Oleh: Drs. Muz Latuconsina, MF.
Di tengah dinamika politik lokal yang kerap diwarnai kompetisi, kabar tentang ucapan selamat dari Plt Ketua DPC PPP Kabupaten Buru, La Lidu Buton, kepada M. Rum Soplestuny justru menghadirkan nuansa yang menyejukkan. Politik, dalam wajah terbaiknya, bukan sekadar arena perebutan kekuasaan, melainkan ruang silaturahmi gagasan dan kolaborasi untuk kepentingan publik.
Terpilihnya M. Rum Soplestuny sebagai Ketua DPD Partai Golkar Kabupaten Buru periode 2025–2030 secara aklamasi bukan hanya menandakan kuatnya konsolidasi internal partai, tetapi juga mencerminkan kepercayaan besar yang dititipkan kepadanya. Aklamasi, dalam konteks ini, bukan sekadar prosedur, melainkan simbol kesepahaman dan harapan kolektif akan kepemimpinan yang mampu merangkul serta menggerakkan.
Ucapan yang disampaikan La Lidu Buton patut diapresiasi sebagai cerminan kedewasaan politik. Di tengah perbedaan warna dan kepentingan partai, terselip kesadaran bahwa pembangunan daerah tidak bisa berjalan sendiri-sendiri. Ada kepentingan yang lebih besar dari sekadar identitas politik—yakni kesejahteraan masyarakat Kabupaten Buru.
Pesan yang disampaikan juga mengandung makna penting: bahwa perbedaan pilihan politik bukanlah sekat yang memisahkan, melainkan energi yang memperkaya. Dalam perbedaan itulah lahir dialog, dalam dialog tumbuh solusi, dan dari solusi terbangun kemajuan.
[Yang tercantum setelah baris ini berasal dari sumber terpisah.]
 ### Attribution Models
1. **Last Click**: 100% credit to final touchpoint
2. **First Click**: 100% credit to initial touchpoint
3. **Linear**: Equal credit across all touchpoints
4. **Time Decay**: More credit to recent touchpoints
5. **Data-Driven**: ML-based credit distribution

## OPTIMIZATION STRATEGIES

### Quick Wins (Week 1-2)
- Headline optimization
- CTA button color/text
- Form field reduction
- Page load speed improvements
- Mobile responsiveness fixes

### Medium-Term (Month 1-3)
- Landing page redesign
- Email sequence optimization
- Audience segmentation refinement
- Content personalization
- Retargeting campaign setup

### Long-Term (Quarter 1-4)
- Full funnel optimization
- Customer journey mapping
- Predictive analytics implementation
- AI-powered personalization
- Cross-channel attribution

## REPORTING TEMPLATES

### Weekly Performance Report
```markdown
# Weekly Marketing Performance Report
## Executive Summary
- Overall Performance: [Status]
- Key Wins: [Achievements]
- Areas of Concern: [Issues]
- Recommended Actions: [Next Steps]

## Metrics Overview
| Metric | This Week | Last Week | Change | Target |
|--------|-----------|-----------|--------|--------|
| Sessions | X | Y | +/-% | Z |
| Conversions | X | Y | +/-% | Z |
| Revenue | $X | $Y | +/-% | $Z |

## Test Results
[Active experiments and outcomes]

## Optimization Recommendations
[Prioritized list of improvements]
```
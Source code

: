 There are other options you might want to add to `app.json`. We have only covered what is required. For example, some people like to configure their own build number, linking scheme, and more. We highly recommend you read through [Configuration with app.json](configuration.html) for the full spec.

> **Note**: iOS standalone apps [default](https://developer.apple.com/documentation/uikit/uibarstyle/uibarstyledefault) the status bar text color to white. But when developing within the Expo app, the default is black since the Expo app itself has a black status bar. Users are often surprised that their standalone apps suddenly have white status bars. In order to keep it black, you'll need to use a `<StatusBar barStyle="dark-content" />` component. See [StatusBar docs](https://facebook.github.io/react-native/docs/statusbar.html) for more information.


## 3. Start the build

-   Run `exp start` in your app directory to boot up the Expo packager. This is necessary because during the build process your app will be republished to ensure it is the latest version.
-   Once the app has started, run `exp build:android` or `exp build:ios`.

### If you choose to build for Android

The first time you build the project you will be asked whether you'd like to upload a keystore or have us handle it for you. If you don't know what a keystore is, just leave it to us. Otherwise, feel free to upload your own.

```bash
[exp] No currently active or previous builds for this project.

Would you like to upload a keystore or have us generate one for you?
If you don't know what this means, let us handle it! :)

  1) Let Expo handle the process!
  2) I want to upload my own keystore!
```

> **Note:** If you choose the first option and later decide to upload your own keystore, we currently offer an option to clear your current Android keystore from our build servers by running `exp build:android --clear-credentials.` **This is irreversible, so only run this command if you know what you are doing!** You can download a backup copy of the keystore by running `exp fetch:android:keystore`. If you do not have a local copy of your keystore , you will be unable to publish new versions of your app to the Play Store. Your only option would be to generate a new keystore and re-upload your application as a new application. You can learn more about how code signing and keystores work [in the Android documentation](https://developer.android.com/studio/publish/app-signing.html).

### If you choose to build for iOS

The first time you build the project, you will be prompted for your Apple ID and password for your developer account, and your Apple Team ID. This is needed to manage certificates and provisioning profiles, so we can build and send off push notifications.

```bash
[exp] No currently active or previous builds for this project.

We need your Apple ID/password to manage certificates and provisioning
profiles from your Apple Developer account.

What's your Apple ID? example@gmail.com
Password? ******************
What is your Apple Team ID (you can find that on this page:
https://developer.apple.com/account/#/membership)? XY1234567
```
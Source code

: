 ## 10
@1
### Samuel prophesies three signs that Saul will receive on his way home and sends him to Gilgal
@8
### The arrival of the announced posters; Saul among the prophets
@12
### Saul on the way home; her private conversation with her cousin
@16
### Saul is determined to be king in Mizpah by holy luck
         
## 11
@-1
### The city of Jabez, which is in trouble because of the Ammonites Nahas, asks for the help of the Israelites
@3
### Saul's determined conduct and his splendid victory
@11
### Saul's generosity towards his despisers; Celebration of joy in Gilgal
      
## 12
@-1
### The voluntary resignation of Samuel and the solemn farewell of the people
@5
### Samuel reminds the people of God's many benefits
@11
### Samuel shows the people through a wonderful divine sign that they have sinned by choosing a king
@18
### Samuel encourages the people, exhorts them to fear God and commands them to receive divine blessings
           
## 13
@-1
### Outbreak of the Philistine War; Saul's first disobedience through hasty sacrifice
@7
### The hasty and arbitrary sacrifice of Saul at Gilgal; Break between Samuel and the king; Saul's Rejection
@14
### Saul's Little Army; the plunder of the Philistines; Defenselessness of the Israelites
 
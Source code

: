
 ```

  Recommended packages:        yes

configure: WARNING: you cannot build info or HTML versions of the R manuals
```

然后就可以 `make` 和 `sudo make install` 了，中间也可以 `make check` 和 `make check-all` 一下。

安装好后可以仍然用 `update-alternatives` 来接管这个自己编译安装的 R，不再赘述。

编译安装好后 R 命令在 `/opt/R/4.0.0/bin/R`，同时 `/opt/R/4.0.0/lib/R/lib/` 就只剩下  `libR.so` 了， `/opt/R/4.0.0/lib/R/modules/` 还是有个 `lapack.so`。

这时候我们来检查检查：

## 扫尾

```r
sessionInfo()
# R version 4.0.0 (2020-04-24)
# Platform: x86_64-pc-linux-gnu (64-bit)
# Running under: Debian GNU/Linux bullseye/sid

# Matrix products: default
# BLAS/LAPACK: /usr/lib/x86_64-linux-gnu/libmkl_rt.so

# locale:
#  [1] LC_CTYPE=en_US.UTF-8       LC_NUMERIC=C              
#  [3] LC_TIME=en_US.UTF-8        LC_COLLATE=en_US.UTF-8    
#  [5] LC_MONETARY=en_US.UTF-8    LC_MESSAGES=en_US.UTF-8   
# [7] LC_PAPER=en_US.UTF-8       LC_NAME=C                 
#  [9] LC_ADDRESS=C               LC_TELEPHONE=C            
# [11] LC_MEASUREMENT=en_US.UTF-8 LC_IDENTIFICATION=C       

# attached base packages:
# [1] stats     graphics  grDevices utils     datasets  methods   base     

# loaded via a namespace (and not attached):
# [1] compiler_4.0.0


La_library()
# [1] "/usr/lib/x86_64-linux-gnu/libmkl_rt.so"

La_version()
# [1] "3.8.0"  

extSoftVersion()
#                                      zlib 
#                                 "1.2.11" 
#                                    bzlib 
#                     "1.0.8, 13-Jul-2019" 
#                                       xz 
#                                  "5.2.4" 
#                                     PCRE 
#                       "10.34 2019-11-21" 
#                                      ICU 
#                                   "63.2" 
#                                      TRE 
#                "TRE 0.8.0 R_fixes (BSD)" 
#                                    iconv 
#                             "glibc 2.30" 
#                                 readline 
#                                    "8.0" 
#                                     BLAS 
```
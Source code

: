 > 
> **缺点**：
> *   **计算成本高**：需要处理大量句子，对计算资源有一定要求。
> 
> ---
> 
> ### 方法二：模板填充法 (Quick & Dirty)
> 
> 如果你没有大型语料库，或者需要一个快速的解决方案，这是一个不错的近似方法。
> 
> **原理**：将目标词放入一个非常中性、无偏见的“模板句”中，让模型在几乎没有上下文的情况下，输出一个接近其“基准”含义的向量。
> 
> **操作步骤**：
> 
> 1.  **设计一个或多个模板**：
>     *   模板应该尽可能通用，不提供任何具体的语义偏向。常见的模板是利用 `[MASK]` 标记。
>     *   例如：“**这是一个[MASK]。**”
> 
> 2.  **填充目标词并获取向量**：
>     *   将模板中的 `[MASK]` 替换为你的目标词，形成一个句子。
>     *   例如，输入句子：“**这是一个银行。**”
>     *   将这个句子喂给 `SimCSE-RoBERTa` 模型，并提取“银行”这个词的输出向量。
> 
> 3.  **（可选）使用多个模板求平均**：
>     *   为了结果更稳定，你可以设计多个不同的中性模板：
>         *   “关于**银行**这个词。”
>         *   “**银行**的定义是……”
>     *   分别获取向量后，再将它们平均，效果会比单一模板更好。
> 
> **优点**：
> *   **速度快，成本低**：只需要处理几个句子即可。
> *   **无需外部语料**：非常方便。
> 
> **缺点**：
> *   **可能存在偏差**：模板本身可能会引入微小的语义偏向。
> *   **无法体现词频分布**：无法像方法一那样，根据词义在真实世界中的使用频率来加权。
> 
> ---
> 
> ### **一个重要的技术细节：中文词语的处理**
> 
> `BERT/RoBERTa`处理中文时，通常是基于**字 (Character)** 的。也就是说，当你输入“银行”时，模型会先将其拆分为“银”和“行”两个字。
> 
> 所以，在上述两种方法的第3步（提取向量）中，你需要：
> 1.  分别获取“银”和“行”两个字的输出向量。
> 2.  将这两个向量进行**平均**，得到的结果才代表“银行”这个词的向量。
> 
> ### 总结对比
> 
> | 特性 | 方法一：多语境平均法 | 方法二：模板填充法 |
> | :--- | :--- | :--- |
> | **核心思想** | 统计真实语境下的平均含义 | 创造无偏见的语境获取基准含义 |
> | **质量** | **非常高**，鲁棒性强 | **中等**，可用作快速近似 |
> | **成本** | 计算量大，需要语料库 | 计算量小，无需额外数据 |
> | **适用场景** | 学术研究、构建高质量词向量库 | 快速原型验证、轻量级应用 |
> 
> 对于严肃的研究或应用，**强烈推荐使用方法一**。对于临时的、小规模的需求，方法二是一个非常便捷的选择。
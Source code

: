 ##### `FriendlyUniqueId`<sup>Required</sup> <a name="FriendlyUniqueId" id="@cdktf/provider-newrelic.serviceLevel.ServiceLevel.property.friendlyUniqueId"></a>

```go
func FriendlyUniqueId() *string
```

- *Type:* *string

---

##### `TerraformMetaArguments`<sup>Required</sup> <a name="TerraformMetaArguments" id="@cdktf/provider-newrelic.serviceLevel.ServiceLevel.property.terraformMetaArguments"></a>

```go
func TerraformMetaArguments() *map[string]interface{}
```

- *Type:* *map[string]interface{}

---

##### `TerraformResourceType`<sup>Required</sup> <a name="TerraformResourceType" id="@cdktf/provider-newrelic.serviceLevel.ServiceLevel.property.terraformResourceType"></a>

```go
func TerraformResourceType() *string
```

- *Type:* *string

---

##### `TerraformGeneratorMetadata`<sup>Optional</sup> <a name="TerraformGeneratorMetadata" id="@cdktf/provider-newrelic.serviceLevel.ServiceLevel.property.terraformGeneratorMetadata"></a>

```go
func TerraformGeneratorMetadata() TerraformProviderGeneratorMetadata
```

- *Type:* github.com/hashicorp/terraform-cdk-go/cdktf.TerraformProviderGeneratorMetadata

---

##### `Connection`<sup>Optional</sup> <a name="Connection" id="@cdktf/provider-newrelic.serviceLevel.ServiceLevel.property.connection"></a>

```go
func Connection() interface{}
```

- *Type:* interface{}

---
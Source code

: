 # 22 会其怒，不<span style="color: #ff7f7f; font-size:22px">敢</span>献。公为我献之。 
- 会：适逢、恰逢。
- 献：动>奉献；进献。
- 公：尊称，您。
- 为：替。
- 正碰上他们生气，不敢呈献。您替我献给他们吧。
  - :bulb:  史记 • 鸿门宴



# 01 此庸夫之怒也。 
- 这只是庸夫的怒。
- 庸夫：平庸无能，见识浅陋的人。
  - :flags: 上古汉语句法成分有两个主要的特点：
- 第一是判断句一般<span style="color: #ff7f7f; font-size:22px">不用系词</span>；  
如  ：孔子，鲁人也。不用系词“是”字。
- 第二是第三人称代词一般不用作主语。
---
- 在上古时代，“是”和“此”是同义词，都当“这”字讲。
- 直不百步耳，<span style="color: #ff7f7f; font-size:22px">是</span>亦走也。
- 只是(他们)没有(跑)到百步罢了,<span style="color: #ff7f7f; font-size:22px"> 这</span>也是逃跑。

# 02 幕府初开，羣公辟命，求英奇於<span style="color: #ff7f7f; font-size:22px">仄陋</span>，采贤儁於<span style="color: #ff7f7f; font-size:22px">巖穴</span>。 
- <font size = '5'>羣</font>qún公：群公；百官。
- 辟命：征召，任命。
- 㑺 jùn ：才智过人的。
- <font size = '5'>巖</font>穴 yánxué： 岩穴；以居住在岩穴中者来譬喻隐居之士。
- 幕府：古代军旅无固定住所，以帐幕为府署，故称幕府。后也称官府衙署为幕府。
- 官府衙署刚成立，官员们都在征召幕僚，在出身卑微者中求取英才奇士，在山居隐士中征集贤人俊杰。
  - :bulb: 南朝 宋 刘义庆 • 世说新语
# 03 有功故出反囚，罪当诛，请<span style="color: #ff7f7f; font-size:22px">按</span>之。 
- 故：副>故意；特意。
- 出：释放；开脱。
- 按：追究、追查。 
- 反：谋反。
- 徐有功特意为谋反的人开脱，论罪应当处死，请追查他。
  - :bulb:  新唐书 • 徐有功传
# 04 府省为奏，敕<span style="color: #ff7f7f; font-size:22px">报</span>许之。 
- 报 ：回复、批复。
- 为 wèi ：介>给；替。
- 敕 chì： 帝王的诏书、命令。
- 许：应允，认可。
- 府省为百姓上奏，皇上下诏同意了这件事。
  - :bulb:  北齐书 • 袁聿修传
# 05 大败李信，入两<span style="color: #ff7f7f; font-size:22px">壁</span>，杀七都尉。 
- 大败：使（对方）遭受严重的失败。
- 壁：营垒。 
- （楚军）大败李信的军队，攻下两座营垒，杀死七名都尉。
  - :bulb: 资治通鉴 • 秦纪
Kini, tantangan sesungguhnya berada di pundak kepemimpinan baru Partai Golkar Kabupaten Buru. Harapan agar partai semakin solid, progresif, dan mampu menjadi mitra strategis bukanlah sekadar ucapan seremonial. Ia adalah panggilan untuk bekerja nyata, menghadirkan kebijakan yang berpihak pada rakyat, serta menjaga kepercayaan yang telah diberikan.
Pada akhirnya, editorial ini melihat bahwa apa yang terjadi di Kabupaten Buru bukan sekadar pergantian kepemimpinan partai. Ini adalah cermin kecil dari harapan besar: bahwa politik lokal dapat tumbuh lebih dewasa, lebih inklusif, dan lebih berorientasi pada kemaslahatan bersama. Dan dari sana, masa depan daerah dibangun—bukan oleh satu partai, tetapi oleh kebersamaan.